This is easier to reproduce without Puppet entirely. If I brew install rustup, I get an ARM rustup-init binary:

∴ file $(which rustup-init)
/opt/homebrew/bin/rustup-init: Mach-O 64-bit executable arm6

If I run rustup-init from an ARM shell (default answers), once it's done I have an ARM ~/.cargo/bin/cargo:

zac@atropos ~ ∴ which cargo
/Users/zac/.cargo/bin/cargo
zac@atropos ~ ∴ file $(which cargo)
/Users/zac/.cargo/bin/cargo: Mach-O 64-bit executable arm64

But if I run it via this module in an x86 bolt, things malfunction.

zbentley commented 8 months ago

The linked PR does seem to work, and always installs the requisite base/bootstrap toolchain as the native architecture.

danielparks commented 8 months ago

Great, thanks! Merged, with only a bit of struggling with CI.

I imagine that fixes the problem with the wrappers being the wrong arch, but I would not have expected this to fix the issue where ~/.rustup/toolchains/nightly-aarch64-apple-darwin/bin/* are x86_64 instead of ARM. Can you confirm that?

zbentley commented 8 months ago

I imagine that fixes the problem with the wrappers being the wrong arch, but I would not have expected this to fix the issue where ~/.rustup/toolchains/nightly-aarch64-apple-darwin/bin/* are x86_64 instead of ARM. Can you confirm that?

Sorry, I could have been clearer in the earlier comment: the issue was only ever with ~/.cargo/bin/cargo; the architectures in ~/.rustup/toolchains were always the correct ones for their respective toolchains. If that should change, I can apply a similar fix to their bootstrap code, just let me know!

danielparks commented 8 months ago

Ah, okay. That makes a lot more sense.

danielparks commented 8 months ago

I’ve just cut a release that includes this. Do you think anything else needs to be done before closing this?

Thanks again for report and the PR!

zbentley commented 8 months ago

Just tested the new release, and my test succeeded on my laptop, but failed on a blank MacOS VM.

That's entirely my fault. My facter environment downcases the OS family for .... frankly silly reasons (which routinely cause me issues) that I should undo. The code in the PR I submitted is a no-op on all Macs except mine.

The fix is simple and will be linked right after this comment; upcase the "d" in "Darwin".

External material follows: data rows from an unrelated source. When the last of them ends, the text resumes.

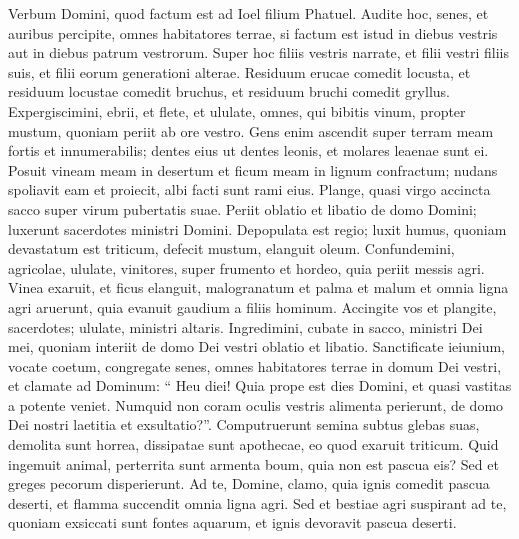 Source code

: \begin{biblechapter}
 \verse Verbum Domini, quod factum est ad Ioel filium Phatuel.
 \verse Audite hoc, senes,
 et auribus percipite, omnes habitatores terrae,
 si factum est istud in diebus vestris
 aut in diebus patrum vestrorum.
 \verse Super hoc filiis vestris narrate,
 et filii vestri filiis suis,
 et filii eorum generationi alterae.
 \verse Residuum erucae comedit locusta,
 et residuum locustae comedit bruchus,
 et residuum bruchi comedit gryllus.
 \verse Expergiscimini, ebrii, et flete,
 et ululate, omnes, qui bibitis vinum,
 propter mustum,
 quoniam periit ab ore vestro.
 \verse Gens enim ascendit super terram meam
 fortis et innumerabilis;
 dentes eius ut dentes leonis,
 et molares leaenae sunt ei.
 \verse Posuit vineam meam in desertum
 et ficum meam in lignum confractum;
 nudans spoliavit eam et proiecit,
 albi facti sunt rami eius.
 \verse Plange, quasi virgo accincta sacco
 super virum pubertatis suae.
 \verse Periit oblatio et libatio
 de domo Domini;
 luxerunt sacerdotes
 ministri Domini.
 \verse Depopulata est regio;
 luxit humus,
 quoniam devastatum est triticum,
 defecit mustum,
 elanguit oleum.
 \verse Confundemini, agricolae,
 ululate, vinitores,
 super frumento et hordeo,
 quia periit messis agri.
 \verse Vinea exaruit,
 et ficus elanguit,
 malogranatum et palma et malum
 et omnia ligna agri aruerunt,
 quia evanuit gaudium
 a filiis hominum.
 \verse Accingite vos et plangite, sacerdotes;
 ululate, ministri altaris.
 Ingredimini, cubate in sacco,
 ministri Dei mei,
 quoniam interiit de domo Dei vestri
 oblatio et libatio.
 \verse Sanctificate ieiunium,
 vocate coetum,
 congregate senes,
 omnes habitatores terrae
 in domum Dei vestri,
 et clamate ad Dominum:
 \verse “ Heu diei!
 Quia prope est dies Domini,
 et quasi vastitas a potente veniet.
 \verse Numquid non coram oculis vestris
 alimenta perierunt,
 de domo Dei nostri
 laetitia et exsultatio?”.
 \verse Computruerunt semina
 subtus glebas suas,
 demolita sunt horrea,
 dissipatae sunt apothecae,
 eo quod exaruit triticum.
 \verse Quid ingemuit animal,
 perterrita sunt armenta boum,
 quia non est pascua eis?
 Sed et greges pecorum disperierunt.
 \verse Ad te, Domine, clamo,
 quia ignis comedit
 pascua deserti,
 et flamma succendit
 omnia ligna agri.
 \verse Sed et bestiae agri
 suspirant ad te,
 quoniam exsiccati sunt fontes aquarum,
 et ignis devoravit
 pascua deserti.
 

\end{biblechapter}
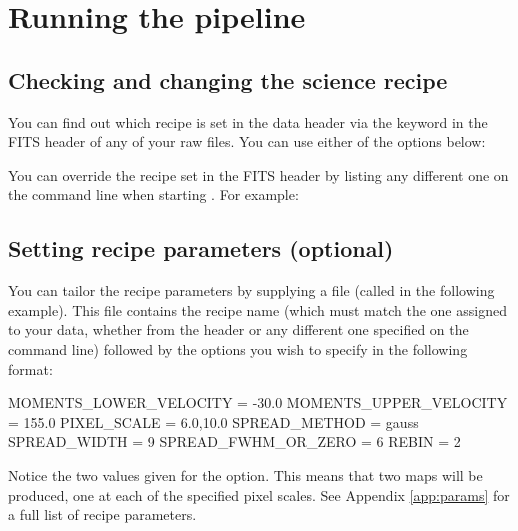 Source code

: \documentclass[11pt,oneside,chapters]{starlink}
\begin{document}
\clearpage
\chapter{Running the pipeline}
\label{sec:runpipe}

\section{Checking and changing the science recipe}
\label{sec:changerecipe}
You can find out which recipe is set in the data header via the
 keyword in the FITS header of any of your raw files.
You can use either of the options below:
\begin{terminalv}
\end{terminalv}

You can override the recipe set in the FITS header by listing any different
one on the command line when starting \oracdr. For example:
\begin{terminalv}
\end{terminalv}

\section{Setting recipe parameters (optional)}
\label{sec:recpars}

You can tailor the recipe parameters by supplying a  file
(called  in the following example). This file contains the
recipe name (which must match the one assigned to your data, whether
from the header or any different one specified on the command line)
followed by the options you wish to specify in the following format:

\vspace{0.2cm}
\begin{terminalv}
MOMENTS_LOWER_VELOCITY = -30.0
MOMENTS_UPPER_VELOCITY = 155.0
PIXEL_SCALE = 6.0,10.0
SPREAD_METHOD = gauss
SPREAD_WIDTH = 9
SPREAD_FWHM_OR_ZERO = 6
REBIN = 2
\end{terminalv}

Notice the two values given for the  option. This
means that two maps will be produced, one at each of the specified
pixel scales. See Appendix \ref{app:params} for a full list of recipe
parameters.
\end{document}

So sorry, I should have tested on a fresh install before I sent that in and made you spend the time.

Please don't feel pressured to cut a second release any time soon; this is a fairly rare issue and I'm happy to pin to master until whenever's convenient for you.

danielparks commented 8 months ago

Ha ha, no problem. I should have caught that in review.

zbentley commented 8 months ago

Tested on main just now and this is confirmed fix. Sorry for all the back-n-forth, and thanks for authoring and maintaining this module!

danielparks commented 8 months ago

Ok, I cut a new release with an additional fix for macOS (in rustup::global).